Robin says nothing and Jim says nothing.
“We had to sack Sarah,” he says finally. “I’d let it all go too far and Violet paid the price. My parents wanted me to go to the police then and there, but I couldn’t bear for Violet to go through that. Being interviewed, going to court. God, no. That little girl has been through enough.”
Robin imagines someone watching her from behind, but when she turns around, there’s no one there; the lounge door is still closed. Her paranoia is so finely tuned it’s hard for her to know when she should switch it off. Now is probably the right time to be paranoid, she reasons.
After apologizing to Jim and hanging up, Robin opens the door and steps into the hall. She listens at the bottom of the stairs; everything is still. She walks into the kitchen, quietly opens a bottle of beer from the fridge and leans against the sideboard.
As Robin sips, she goes over Sarah’s story in her head, tries to believe it. But Jim’s words push it away and take over. He had no reason to lie to her, especially with such a tall tale. But Sarah did. If she wanted Robin to help her keep this secret baby, even try to snatch Violet or God knows what, she’d tell her anything she needed to. Robin looks at the back door.

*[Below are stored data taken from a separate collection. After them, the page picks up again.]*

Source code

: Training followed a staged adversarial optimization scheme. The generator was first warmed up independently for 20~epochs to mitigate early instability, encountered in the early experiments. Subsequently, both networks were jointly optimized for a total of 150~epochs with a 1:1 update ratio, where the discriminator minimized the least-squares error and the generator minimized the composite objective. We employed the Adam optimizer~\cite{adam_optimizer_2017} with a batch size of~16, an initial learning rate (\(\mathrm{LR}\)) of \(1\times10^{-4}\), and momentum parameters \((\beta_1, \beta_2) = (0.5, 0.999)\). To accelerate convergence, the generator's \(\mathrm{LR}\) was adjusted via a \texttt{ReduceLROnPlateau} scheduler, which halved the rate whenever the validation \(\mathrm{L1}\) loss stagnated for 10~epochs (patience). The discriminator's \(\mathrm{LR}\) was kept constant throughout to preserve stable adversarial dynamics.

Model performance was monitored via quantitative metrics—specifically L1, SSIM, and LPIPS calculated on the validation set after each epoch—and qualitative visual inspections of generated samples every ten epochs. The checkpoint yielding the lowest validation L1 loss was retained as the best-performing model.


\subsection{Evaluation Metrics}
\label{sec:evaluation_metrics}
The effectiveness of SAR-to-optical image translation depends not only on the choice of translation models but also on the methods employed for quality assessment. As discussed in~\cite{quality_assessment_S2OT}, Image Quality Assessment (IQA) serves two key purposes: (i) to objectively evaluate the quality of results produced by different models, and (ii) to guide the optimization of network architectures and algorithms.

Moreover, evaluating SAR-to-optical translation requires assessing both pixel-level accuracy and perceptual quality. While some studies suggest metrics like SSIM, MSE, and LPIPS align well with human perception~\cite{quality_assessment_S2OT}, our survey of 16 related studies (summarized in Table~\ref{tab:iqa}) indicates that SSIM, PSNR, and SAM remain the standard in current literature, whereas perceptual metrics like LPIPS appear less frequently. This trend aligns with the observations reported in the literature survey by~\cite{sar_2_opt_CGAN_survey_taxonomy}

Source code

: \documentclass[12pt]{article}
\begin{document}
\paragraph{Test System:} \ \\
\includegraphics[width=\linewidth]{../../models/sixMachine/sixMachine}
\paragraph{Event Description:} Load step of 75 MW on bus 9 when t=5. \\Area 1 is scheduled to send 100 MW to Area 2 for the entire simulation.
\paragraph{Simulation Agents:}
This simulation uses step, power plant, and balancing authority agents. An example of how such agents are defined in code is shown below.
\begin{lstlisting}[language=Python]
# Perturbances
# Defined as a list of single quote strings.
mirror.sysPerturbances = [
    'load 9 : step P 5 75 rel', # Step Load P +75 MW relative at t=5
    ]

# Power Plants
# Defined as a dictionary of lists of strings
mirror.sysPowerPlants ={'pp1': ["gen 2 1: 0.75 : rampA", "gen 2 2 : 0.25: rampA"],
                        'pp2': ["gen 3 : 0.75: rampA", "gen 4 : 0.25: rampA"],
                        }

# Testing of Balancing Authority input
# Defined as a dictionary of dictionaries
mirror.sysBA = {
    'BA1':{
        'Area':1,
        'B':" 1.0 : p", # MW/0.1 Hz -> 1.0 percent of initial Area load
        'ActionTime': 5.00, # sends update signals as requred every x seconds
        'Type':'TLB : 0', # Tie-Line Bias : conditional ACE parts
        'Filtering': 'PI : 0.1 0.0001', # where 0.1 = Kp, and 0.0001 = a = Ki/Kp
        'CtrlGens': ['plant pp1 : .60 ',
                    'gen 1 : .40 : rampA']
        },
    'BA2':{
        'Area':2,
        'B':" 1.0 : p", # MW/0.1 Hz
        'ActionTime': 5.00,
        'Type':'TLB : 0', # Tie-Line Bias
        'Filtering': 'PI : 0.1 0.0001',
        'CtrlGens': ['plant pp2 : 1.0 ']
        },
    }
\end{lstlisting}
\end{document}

Why would Sarah come down into the kitchen and open the door, when she said she was going to the loo?
Robin goes to listen at the bottom of the stairs again, hears nothing. She pulls on her trainers and goes back into the dimly lit kitchen. Using the light from Sarah’s phone, she fumbles with the back door and opens it as quietly as she can. To get out there, she tells herself it’s bin day. She manages to put the rubbish out sometimes, under cover of darkness. She’d manage it now.
Bin day. The letters.
Her heart bangs harder in her chest as she steps out on shaking legs. Two steps, three. The bin isn’t far, but the sky over the garden is as big and gray as death.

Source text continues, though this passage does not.